## INPUT DATA:
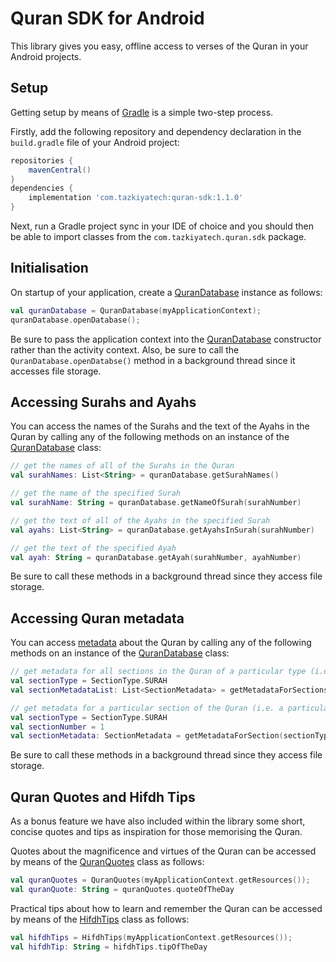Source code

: # Quran SDK for Android

This library gives you easy, offline access to verses of the Quran in your Android projects.

## Setup

Getting setup by means of [Gradle](https://gradle.org/) is a simple two-step process.

Firstly, add the following repository and dependency declaration in the `build.gradle` file of your Android project:

```groovy
repositories {
    mavenCentral()
}
dependencies {
    implementation 'com.tazkiyatech:quran-sdk:1.1.0'
}
```

Next, run a Gradle project sync in your IDE of choice and you should then be able to import classes from the `com.tazkiyatech.quran.sdk` package.

## Initialisation

On startup of your application, create a [QuranDatabase](src/main/java/com/tazkiyatech/quran/sdk/database/QuranDatabase.kt) instance as follows:

```kotlin
val quranDatabase = QuranDatabase(myApplicationContext);
quranDatabase.openDatabase();
```

Be sure to pass the application context into the [QuranDatabase](src/main/java/com/tazkiyatech/quran/sdk/database/QuranDatabase.kt) constructor rather than the activity context. Also, be sure to call the `QuranDatabase.openDatabse()` method in a background thread since it accesses file storage.

## Accessing Surahs and Ayahs

You can access the names of the Surahs and the text of the Ayahs in the Quran by calling any of the following methods on an instance of the [QuranDatabase](src/main/java/com/tazkiyatech/quran/sdk/database/QuranDatabase.kt) class:

```kotlin
// get the names of all of the Surahs in the Quran
val surahNames: List<String> = quranDatabase.getSurahNames()

// get the name of the specified Surah
val surahName: String = quranDatabase.getNameOfSurah(surahNumber)

// get the text of all of the Ayahs in the specified Surah
val ayahs: List<String> = quranDatabase.getAyahsInSurah(surahNumber)

// get the text of the specified Ayah
val ayah: String = quranDatabase.getAyah(surahNumber, ayahNumber)
```

Be sure to call these methods in a background thread since they access file storage.

## Accessing Quran metadata

You can access [metadata](src/main/java/com/tazkiyatech/quran/sdk/model/SectionMetadata.kt) about the Quran by calling any of the following methods on an instance of the [QuranDatabase](src/main/java/com/tazkiyatech/quran/sdk/database/QuranDatabase.kt) class:

```kotlin
// get metadata for all sections in the Quran of a particular type (i.e. for all Surahs, Juzs, Juz-Quarters, Hizbs or Hizb-Quarters)
val sectionType = SectionType.SURAH
val sectionMetadataList: List<SectionMetadata> = getMetadataForSectionsOfType(sectionType)

// get metadata for a particular section of the Quran (i.e. a particular Surah, Juz, Juz-Quarter, Hizb or Hizb-Quarter)
val sectionType = SectionType.SURAH
val sectionNumber = 1
val sectionMetadata: SectionMetadata = getMetadataForSection(sectionType, sectionNumber)
```

Be sure to call these methods in a background thread since they access file storage.

## Quran Quotes and Hifdh Tips

As a bonus feature we have also included within the library some short, concise quotes and tips as inspiration for those memorising the Quran.

Quotes about the magnificence and virtues of the Quran can be accessed by means of the [QuranQuotes](src/main/java/com/tazkiyatech/quran/sdk/database/QuranQuotes.kt) class as follows:

```kotlin
val quranQuotes = QuranQuotes(myApplicationContext.getResources());
val quranQuote: String = quranQuotes.quoteOfTheDay
```

Practical tips about how to learn and remember the Quran can be accessed by means of the [HifdhTips](src/main/java/com/tazkiyatech/quran/sdk/database/HifdhTips.kt) class as follows:

```kotlin
val hifdhTips = HifdhTips(myApplicationContext.getResources());
val hifdhTip: String = hifdhTips.tipOfTheDay
```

## GOAL OF THE EXERCISE:
When you retype the records, keep every word exactly as written and exclude the pictures.

## FINISHED TASK:
Source code

: # Quran SDK for Android

This library gives you easy, offline access to verses of the Quran in your Android projects.

## Setup

Getting setup by means of [Gradle](https://gradle.org/) is a simple two-step process.

Firstly, add the following repository and dependency declaration in the `build.gradle` file of your Android project:

```groovy
repositories {
    mavenCentral()
}
dependencies {
    implementation 'com.tazkiyatech:quran-sdk:1.1.0'
}
```

Next, run a Gradle project sync in your IDE of choice and you should then be able to import classes from the `com.tazkiyatech.quran.sdk` package.

## Initialisation

On startup of your application, create a [QuranDatabase](src/main/java/com/tazkiyatech/quran/sdk/database/QuranDatabase.kt) instance as follows:

```kotlin
val quranDatabase = QuranDatabase(myApplicationContext);
quranDatabase.openDatabase();
```

Be sure to pass the application context into the [QuranDatabase](src/main/java/com/tazkiyatech/quran/sdk/database/QuranDatabase.kt) constructor rather than the activity context. Also, be sure to call the `QuranDatabase.openDatabse()` method in a background thread since it accesses file storage.

## Accessing Surahs and Ayahs

You can access the names of the Surahs and the text of the Ayahs in the Quran by calling any of the following methods on an instance of the [QuranDatabase](src/main/java/com/tazkiyatech/quran/sdk/database/QuranDatabase.kt) class:

```kotlin
// get the names of all of the Surahs in the Quran
val surahNames: List<String> = quranDatabase.getSurahNames()

// get the name of the specified Surah
val surahName: String = quranDatabase.getNameOfSurah(surahNumber)

// get the text of all of the Ayahs in the specified Surah
val ayahs: List<String> = quranDatabase.getAyahsInSurah(surahNumber)

// get the text of the specified Ayah
val ayah: String = quranDatabase.getAyah(surahNumber, ayahNumber)
```

Be sure to call these methods in a background thread since they access file storage.

## Accessing Quran metadata

You can access [metadata](src/main/java/com/tazkiyatech/quran/sdk/model/SectionMetadata.kt) about the Quran by calling any of the following methods on an instance of the [QuranDatabase](src/main/java/com/tazkiyatech/quran/sdk/database/QuranDatabase.kt) class:

```kotlin
// get metadata for all sections in the Quran of a particular type (i.e. for all Surahs, Juzs, Juz-Quarters, Hizbs or Hizb-Quarters)
val sectionType = SectionType.SURAH
val sectionMetadataList: List<SectionMetadata> = getMetadataForSectionsOfType(sectionType)

// get metadata for a particular section of the Quran (i.e. a particular Surah, Juz, Juz-Quarter, Hizb or Hizb-Quarter)
val sectionType = SectionType.SURAH
val sectionNumber = 1
val sectionMetadata: SectionMetadata = getMetadataForSection(sectionType, sectionNumber)
```

Be sure to call these methods in a background thread since they access file storage.

## Quran Quotes and Hifdh Tips

As a bonus feature we have also included within the library some short, concise quotes and tips as inspiration for those memorising the Quran.

Quotes about the magnificence and virtues of the Quran can be accessed by means of the [QuranQuotes](src/main/java/com/tazkiyatech/quran/sdk/database/QuranQuotes.kt) class as follows:

```kotlin
val quranQuotes = QuranQuotes(myApplicationContext.getResources());
val quranQuote: String = quranQuotes.quoteOfTheDay
```

Practical tips about how to learn and remember the Quran can be accessed by means of the [HifdhTips](src/main/java/com/tazkiyatech/quran/sdk/database/HifdhTips.kt) class as follows:

```kotlin
val hifdhTips = HifdhTips(myApplicationContext.getResources());
val hifdhTip: String = hifdhTips.tipOfTheDay
```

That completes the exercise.